*** Block opens ***

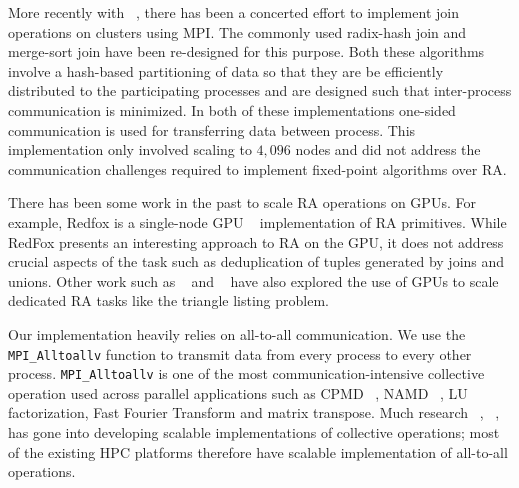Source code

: More recently with ~\cite{Barthels:2017:DJA:3055540.3055545}, there has been a concerted effort to implement join operations on clusters using MPI. The commonly used radix-hash join and merge-sort join have been re-designed for this purpose. Both these algorithms involve a hash-based partitioning of data so that they are be efficiently distributed to the participating processes and are designed such that inter-process communication is minimized. In both of these implementations one-sided communication is used for transferring data between process. This implementation only involved scaling to $4,\!096$ nodes and did not address the communication challenges required to implement fixed-point algorithms over RA.
 
There has been some work in the past to scale RA operations on GPUs. For example,
Redfox is a single-node GPU ~\cite{Wu:2014:RFE:2581122.2544166} implementation of RA primitives. While RedFox presents an interesting approach to RA on the GPU, it does not address crucial aspects of the task such as deduplication of tuples generated by joins and unions. Other work such as ~\cite{Martinez-Angeles:2016:RLG:2932241.2932244} and ~\cite{Zinn:2016:GJA:2884045.2884054} have also explored the use of GPUs to scale dedicated RA tasks like the triangle listing problem.

Our implementation heavily relies on all-to-all communication. We use the \texttt{MPI\_Alltoallv} function to transmit data from every process to every other process.
\texttt{MPI\_Alltoallv} is one of the most communication-intensive collective operation used across parallel applications such as CPMD ~\cite{cpmd-web}, NAMD ~\cite{1592872}, LU factorization, Fast Fourier Transform and matrix transpose.
Much research ~\cite{4536141}, ~\cite{642949}, ~\cite{Thakur:2005:OCC:2747766.2747771} has gone into developing scalable implementations of collective operations; most of the existing HPC platforms therefore have scalable implementation of all-to-all operations.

*** Block closes ***

Would you copy out all the data exactly, without the images?

Source code

: More recently with ~\cite{Barthels:2017:DJA:3055540.3055545}, there has been a concerted effort to implement join operations on clusters using MPI. The commonly used radix-hash join and merge-sort join have been re-designed for this purpose. Both these algorithms involve a hash-based partitioning of data so that they are be efficiently distributed to the participating processes and are designed such that inter-process communication is minimized. In both of these implementations one-sided communication is used for transferring data between process. This implementation only involved scaling to $4,\!096$ nodes and did not address the communication challenges required to implement fixed-point algorithms over RA.
 
There has been some work in the past to scale RA operations on GPUs. For example,
Redfox is a single-node GPU ~\cite{Wu:2014:RFE:2581122.2544166} implementation of RA primitives. While RedFox presents an interesting approach to RA on the GPU, it does not address crucial aspects of the task such as deduplication of tuples generated by joins and unions. Other work such as ~\cite{Martinez-Angeles:2016:RLG:2932241.2932244} and ~\cite{Zinn:2016:GJA:2884045.2884054} have also explored the use of GPUs to scale dedicated RA tasks like the triangle listing problem.

Our implementation heavily relies on all-to-all communication. We use the \texttt{MPI\_Alltoallv} function to transmit data from every process to every other process.
\texttt{MPI\_Alltoallv} is one of the most communication-intensive collective operation used across parallel applications such as CPMD ~\cite{cpmd-web}, NAMD ~\cite{1592872}, LU factorization, Fast Fourier Transform and matrix transpose.
Much research ~\cite{4536141}, ~\cite{642949}, ~\cite{Thakur:2005:OCC:2747766.2747771} has gone into developing scalable implementations of collective operations; most of the existing HPC platforms therefore have scalable implementation of all-to-all operations.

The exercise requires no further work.